Des investissements aussi dérisoires ne sont pas seulement mauvais pour les individus, ils sont destructeurs pour les communautés et sapent l’économie. Les problèmes de santé mentale coûtent US $2500 milliards par an à l’échelle mondiale, et, si nous ne faisons rien, ils pourraient atteindre US $6000 milliards d’ici 2030.
Nous ne pouvons plus nous permettre d’être réduits au silence par la stigmatisation ou entravés par des idées fausses qui expliquent que ces maladies sont dues à de la faiblesse ou à de la lâcheté morale. Des études montrent que le retour sur investissement des dépenses consacrées au traitement de la dépression et de l’anxiété, les troubles de santé mentale les plus courants, est multiplié par quatre. Ces dépenses constituent donc un excellent investissement tant pour les décideurs politiques que pour les employeurs, et génèrent en outre des économies dans le secteur de la santé.

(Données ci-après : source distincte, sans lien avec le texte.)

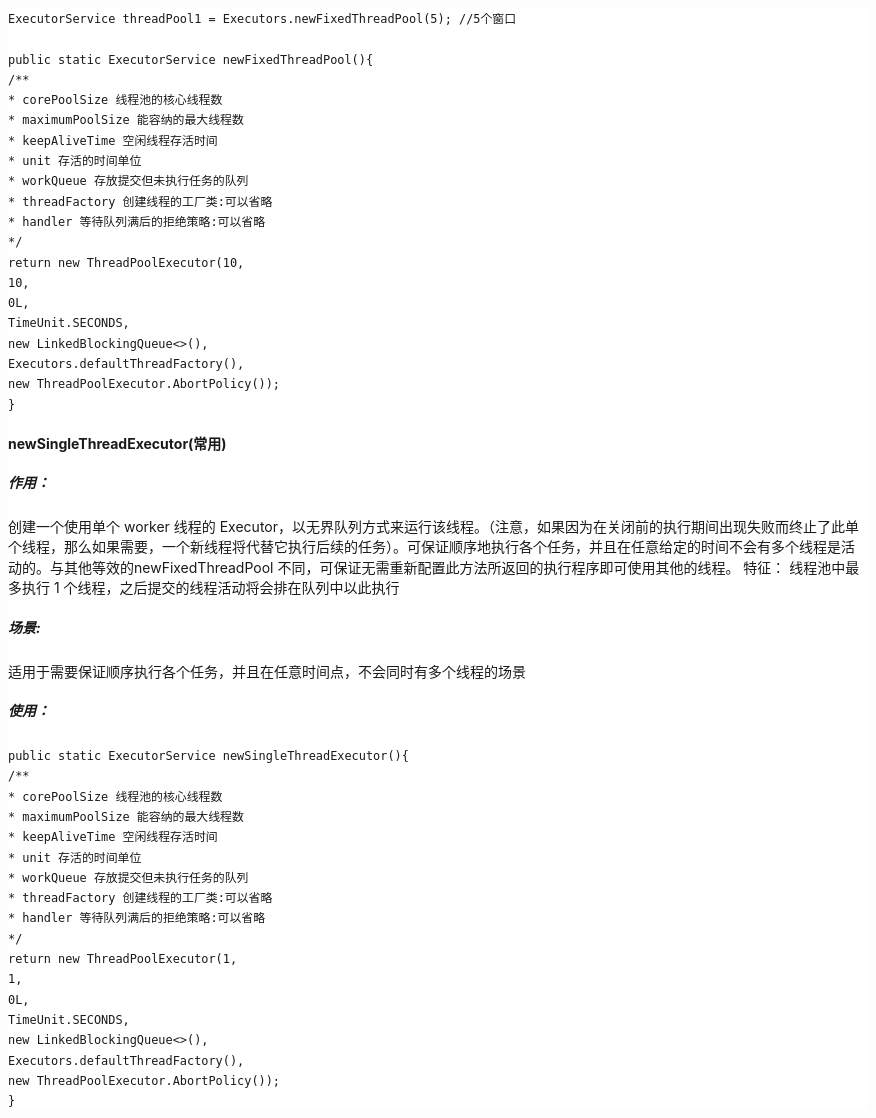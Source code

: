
 ```
ExecutorService threadPool1 = Executors.newFixedThreadPool(5); //5个窗口

public static ExecutorService newFixedThreadPool(){
/**
* corePoolSize 线程池的核心线程数
* maximumPoolSize 能容纳的最大线程数
* keepAliveTime 空闲线程存活时间
* unit 存活的时间单位
* workQueue 存放提交但未执行任务的队列
* threadFactory 创建线程的工厂类:可以省略
* handler 等待队列满后的拒绝策略:可以省略
*/
return new ThreadPoolExecutor(10,
10,
0L,
TimeUnit.SECONDS,
new LinkedBlockingQueue<>(),
Executors.defaultThreadFactory(),
new ThreadPoolExecutor.AbortPolicy());
}
```

#### newSingleThreadExecutor(常用)

##### 作用：

创建一个使用单个 worker 线程的 Executor，以无界队列方式来运行该线程。（注意，如果因为在关闭前的执行期间出现失败而终止了此单个线程，那么如果需要，一个新线程将代替它执行后续的任务）。可保证顺序地执行各个任务，并且在任意给定的时间不会有多个线程是活动的。与其他等效的newFixedThreadPool 不同，可保证无需重新配置此方法所返回的执行程序即可使用其他的线程。
特征： 线程池中最多执行 1 个线程，之后提交的线程活动将会排在队列中以此执行

##### 场景: 

适用于需要保证顺序执行各个任务，并且在任意时间点，不会同时有多个线程的场景

##### 使用：

```
public static ExecutorService newSingleThreadExecutor(){
/**
* corePoolSize 线程池的核心线程数
* maximumPoolSize 能容纳的最大线程数
* keepAliveTime 空闲线程存活时间
* unit 存活的时间单位
* workQueue 存放提交但未执行任务的队列
* threadFactory 创建线程的工厂类:可以省略
* handler 等待队列满后的拒绝策略:可以省略
*/
return new ThreadPoolExecutor(1,
1,
0L,
TimeUnit.SECONDS,
new LinkedBlockingQueue<>(),
Executors.defaultThreadFactory(),
new ThreadPoolExecutor.AbortPolicy());
}
```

Le moment est venu pour nous tous, collectivement, de nous attaquer aux causes et aux symptômes de la maladie mentale et de fournir des soins à ceux qui en souffrent. Il n’est pas nécessaire d’être une artiste de renommée internationale ou directeur de l’Organisation mondiale de la Santé (OMS) pour faire entendre sa voix.

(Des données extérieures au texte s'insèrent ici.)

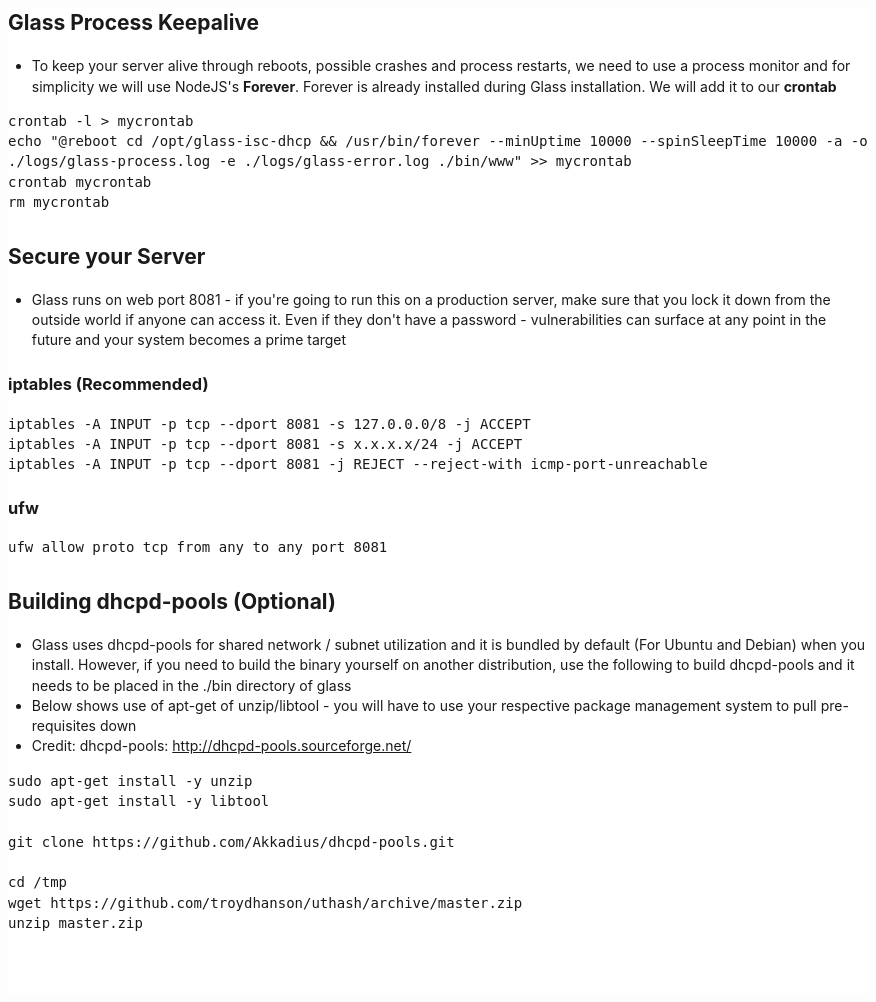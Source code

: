 ## Glass Process Keepalive
* To keep your server alive through reboots, possible crashes and process restarts, we need to use a process monitor and for simplicity we will use NodeJS's **Forever**. Forever is already installed during Glass installation. We will add it to our **crontab**

<pre>
crontab -l > mycrontab
echo "@reboot cd /opt/glass-isc-dhcp && /usr/bin/forever --minUptime 10000 --spinSleepTime 10000 -a -o ./logs/glass-process.log -e ./logs/glass-error.log ./bin/www" >> mycrontab
crontab mycrontab
rm mycrontab
</pre>

## Secure your Server

* Glass runs on web port 8081 - if you're going to run this on a production server, make sure that you lock it down from the outside world if anyone can access it. Even if they don't have a password - vulnerabilities can surface at any point in the future and your system becomes a prime target

### iptables (Recommended)
<pre>
iptables -A INPUT -p tcp --dport 8081 -s 127.0.0.0/8 -j ACCEPT
iptables -A INPUT -p tcp --dport 8081 -s x.x.x.x/24 -j ACCEPT
iptables -A INPUT -p tcp --dport 8081 -j REJECT --reject-with icmp-port-unreachable
</pre>

### ufw
<pre>
ufw allow proto tcp from any to any port 8081
</pre>

## Building dhcpd-pools (Optional)

* Glass uses dhcpd-pools for shared network / subnet utilization and it is bundled by default (For Ubuntu and Debian) when you install. However, if you need to build the binary yourself on another distribution, use the following to build dhcpd-pools and it needs to be placed in the ./bin directory of glass
* Below shows use of apt-get of unzip/libtool - you will have to use your respective package management system to pull pre-requisites down
* Credit: dhcpd-pools: http://dhcpd-pools.sourceforge.net/

<pre>
sudo apt-get install -y unzip
sudo apt-get install -y libtool

git clone https://github.com/Akkadius/dhcpd-pools.git

cd /tmp
wget https://github.com/troydhanson/uthash/archive/master.zip
unzip master.zip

Nous pouvons tous contribuer à bâtir des communautés qui comprennent le bien‑être mental, qui le respectent et qui le considèrent comme prioritaire. Nous pouvons tous apprendre à soutenir nos proches lorsqu’ils traversent une période difficile. Et nous pouvons tous faire partie d’un nouveau mouvement, qui englobe ceux qui ont eux‑mêmes été confrontés à une maladie mentale, pour demander aux pouvoirs publics et au secteur privé de placer la santé mentale au premier rang de leurs préoccupations.
Au Zimbabwe, des grands‑mères donnent l’exemple en proposant des séances de consultation sur un banc, ce qui contribue à lutter contre les préjugés. Au Royaume‑Uni et en Australie, les programmes d’éducation par les pairs encouragent les jeunes à se soutenir mutuellement. Et la technologie mobile offre de nouvelles plateformes très prometteuses pour fournir des services et ouvrir la voie à un dialogue sain.
Depuis 2013, l’OMS collabore avec les pays pour mettre en œuvre un plan d’action mondial sur la santé mentale. Cette année, l’OMS a publié l’Atlas mondial de la santé mentale, qui présente les progrès accomplis par 177 pays dans la réalisation des objectifs du plan. La principale leçon à retenir est que, malgré les progrès, les investissements qui restent à réaliser pour étoffer les services sont considérables.
Il est impératif que les pouvoirs publics fassent résolument et durablement preuve de leadership. Certains commencent à prendre des mesures, à l’instar du Sri Lanka qui a instauré un cadre de soins de santé mentale dédié et financé des postes pour soutenir les soins de santé mentale communautaires, ou de New York, où ThriveNYC réunit des responsables locaux pour élaborer un plan global pour la santé mentale.
Cette semaine, le jour du Sommet mondial sur la santé mentale, organisé au Royaume‑Uni, et de la Journée mondiale de la santé mentale, un groupe d’experts internationaux publiera dans The Lancet le corpus de recherches le plus complet jamais produit sur la promotion et la protection de la santé mentale, ainsi que sur les traitements. Ces documents fourniront une base scientifique qui permettra d’intensifier l’action mondiale en faveur de la santé mentale, comme pour le VIH/sida, adoptée par les Nations Unies en 2001. Ce mouvement a permis de sauver des millions de vies et témoigne du potentiel de l’action humaine collective pour résoudre des problèmes apparemment insurmontables.
Nous avons tous les deux pris des chemins différents dans la vie. Mais nous avons tous les deux vu comment le leadership politique, le financement, l’innovation et les actes individuels de courage et de compassion peuvent changer le monde. Il est temps de faire de même pour la santé mentale.
Ce commentaire a été publié à l’origine dans The Guardian.